* Requirement *
Copy out all lines in the data below containing the string "decay".

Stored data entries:

+++++

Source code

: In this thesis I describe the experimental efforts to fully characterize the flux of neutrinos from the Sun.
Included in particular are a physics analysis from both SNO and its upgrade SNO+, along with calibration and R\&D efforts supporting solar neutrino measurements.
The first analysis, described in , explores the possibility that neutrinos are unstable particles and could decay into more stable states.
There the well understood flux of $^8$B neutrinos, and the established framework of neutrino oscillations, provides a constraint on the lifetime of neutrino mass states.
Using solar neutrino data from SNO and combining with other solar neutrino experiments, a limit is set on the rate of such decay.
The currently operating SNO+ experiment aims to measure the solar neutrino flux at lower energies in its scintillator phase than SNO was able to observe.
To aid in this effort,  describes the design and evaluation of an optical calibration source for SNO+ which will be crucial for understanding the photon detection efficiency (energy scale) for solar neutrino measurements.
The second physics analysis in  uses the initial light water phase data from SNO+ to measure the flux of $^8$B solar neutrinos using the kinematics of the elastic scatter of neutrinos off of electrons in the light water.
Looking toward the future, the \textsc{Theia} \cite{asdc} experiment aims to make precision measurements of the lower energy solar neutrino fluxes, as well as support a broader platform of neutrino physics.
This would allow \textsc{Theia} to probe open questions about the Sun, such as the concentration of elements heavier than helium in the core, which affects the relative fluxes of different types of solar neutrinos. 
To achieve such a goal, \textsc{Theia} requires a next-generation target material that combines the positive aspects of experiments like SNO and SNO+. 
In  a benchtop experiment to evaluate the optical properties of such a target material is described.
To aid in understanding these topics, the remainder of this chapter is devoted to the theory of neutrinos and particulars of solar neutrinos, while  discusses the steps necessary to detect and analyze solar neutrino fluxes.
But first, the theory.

+++++

* Result of this task *
The first analysis, described in , explores the possibility that neutrinos are unstable particles and could decay into more stable states.
Using solar neutrino data from SNO and combining with other solar neutrino experiments, a limit is set on the rate of such decay.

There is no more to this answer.